§ INSTRUCTIONS FOR THE TASK
Reproduce the entries from their first line up to and including the line with "- 打包出了哪些文件；". Leave out everything after it.

§ DATA FOR ANALYSIS
▽
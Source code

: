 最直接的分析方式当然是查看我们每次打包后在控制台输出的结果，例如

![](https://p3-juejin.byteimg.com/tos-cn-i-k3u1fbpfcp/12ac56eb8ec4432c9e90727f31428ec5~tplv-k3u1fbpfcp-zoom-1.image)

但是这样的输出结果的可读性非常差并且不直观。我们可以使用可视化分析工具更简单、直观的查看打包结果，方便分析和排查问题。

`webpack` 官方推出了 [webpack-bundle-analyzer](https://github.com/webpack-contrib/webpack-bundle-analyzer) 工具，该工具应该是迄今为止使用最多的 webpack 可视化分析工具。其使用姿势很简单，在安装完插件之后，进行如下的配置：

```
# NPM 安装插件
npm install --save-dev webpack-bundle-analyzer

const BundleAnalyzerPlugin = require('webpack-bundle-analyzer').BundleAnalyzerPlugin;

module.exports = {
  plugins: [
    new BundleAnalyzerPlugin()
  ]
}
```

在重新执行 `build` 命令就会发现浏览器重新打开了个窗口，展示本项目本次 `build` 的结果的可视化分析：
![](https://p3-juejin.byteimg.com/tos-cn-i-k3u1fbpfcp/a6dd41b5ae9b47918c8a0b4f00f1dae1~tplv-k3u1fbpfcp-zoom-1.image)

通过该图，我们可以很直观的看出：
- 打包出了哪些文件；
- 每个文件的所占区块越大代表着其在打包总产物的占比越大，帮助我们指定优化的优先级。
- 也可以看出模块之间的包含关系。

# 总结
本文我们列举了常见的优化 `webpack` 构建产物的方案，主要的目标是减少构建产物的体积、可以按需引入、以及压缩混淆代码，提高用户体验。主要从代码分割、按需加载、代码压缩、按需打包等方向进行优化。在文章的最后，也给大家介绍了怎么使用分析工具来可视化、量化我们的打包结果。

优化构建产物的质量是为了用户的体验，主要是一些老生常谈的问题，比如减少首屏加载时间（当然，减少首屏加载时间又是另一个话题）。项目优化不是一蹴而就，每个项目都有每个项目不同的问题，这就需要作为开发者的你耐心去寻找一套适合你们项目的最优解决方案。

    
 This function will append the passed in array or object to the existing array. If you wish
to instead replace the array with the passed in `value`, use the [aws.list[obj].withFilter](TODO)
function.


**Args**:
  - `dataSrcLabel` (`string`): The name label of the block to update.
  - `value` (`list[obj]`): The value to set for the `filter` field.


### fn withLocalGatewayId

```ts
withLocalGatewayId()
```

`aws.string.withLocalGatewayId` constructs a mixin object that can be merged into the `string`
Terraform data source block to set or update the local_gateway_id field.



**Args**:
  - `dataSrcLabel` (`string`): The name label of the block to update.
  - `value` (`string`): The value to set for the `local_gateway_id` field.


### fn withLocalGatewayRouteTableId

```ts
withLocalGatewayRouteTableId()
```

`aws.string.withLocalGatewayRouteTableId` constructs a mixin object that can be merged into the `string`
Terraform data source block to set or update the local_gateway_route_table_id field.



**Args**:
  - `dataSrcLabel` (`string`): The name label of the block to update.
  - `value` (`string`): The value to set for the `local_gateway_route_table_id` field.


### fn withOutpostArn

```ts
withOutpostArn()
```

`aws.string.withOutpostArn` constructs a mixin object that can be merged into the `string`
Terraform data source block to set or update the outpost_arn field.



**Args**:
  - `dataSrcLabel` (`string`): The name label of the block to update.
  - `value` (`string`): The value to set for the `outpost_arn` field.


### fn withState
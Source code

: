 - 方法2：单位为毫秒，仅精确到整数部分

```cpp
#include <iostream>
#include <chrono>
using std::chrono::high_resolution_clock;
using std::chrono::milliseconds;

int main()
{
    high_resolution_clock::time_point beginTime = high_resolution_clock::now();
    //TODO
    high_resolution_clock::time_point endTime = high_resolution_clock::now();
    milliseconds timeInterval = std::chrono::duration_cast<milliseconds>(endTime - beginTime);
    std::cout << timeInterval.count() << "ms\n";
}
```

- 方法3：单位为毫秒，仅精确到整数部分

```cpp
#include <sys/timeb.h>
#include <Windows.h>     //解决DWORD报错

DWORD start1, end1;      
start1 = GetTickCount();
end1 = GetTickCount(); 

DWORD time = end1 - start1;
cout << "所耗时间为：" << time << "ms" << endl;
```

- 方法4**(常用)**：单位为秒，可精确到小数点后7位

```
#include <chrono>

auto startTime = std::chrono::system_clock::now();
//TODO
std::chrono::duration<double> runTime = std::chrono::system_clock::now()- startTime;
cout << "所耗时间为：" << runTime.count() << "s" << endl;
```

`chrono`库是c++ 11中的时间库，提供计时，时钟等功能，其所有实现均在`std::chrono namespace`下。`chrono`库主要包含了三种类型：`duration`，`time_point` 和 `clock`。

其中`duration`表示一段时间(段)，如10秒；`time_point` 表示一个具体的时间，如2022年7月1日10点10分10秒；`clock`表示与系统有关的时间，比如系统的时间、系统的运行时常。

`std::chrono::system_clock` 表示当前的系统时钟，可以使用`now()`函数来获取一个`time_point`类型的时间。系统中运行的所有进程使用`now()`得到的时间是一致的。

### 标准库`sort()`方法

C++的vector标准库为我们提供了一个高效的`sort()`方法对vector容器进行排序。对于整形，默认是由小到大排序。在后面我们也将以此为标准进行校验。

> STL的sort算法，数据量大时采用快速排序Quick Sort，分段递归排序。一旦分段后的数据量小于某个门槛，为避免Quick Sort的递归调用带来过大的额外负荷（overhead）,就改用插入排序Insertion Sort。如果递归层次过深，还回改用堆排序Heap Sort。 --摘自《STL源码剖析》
△
§ FINISHED TASK
Source code

: 最直接的分析方式当然是查看我们每次打包后在控制台输出的结果，例如

![](https://p3-juejin.byteimg.com/tos-cn-i-k3u1fbpfcp/12ac56eb8ec4432c9e90727f31428ec5~tplv-k3u1fbpfcp-zoom-1.image)

但是这样的输出结果的可读性非常差并且不直观。我们可以使用可视化分析工具更简单、直观的查看打包结果，方便分析和排查问题。

`webpack` 官方推出了 [webpack-bundle-analyzer](https://github.com/webpack-contrib/webpack-bundle-analyzer) 工具，该工具应该是迄今为止使用最多的 webpack 可视化分析工具。其使用姿势很简单，在安装完插件之后，进行如下的配置：

```
# NPM 安装插件
npm install --save-dev webpack-bundle-analyzer

const BundleAnalyzerPlugin = require('webpack-bundle-analyzer').BundleAnalyzerPlugin;

module.exports = {
  plugins: [
    new BundleAnalyzerPlugin()
  ]
}
```

在重新执行 `build` 命令就会发现浏览器重新打开了个窗口，展示本项目本次 `build` 的结果的可视化分析：
![](https://p3-juejin.byteimg.com/tos-cn-i-k3u1fbpfcp/a6dd41b5ae9b47918c8a0b4f00f1dae1~tplv-k3u1fbpfcp-zoom-1.image)

通过该图，我们可以很直观的看出：
- 打包出了哪些文件；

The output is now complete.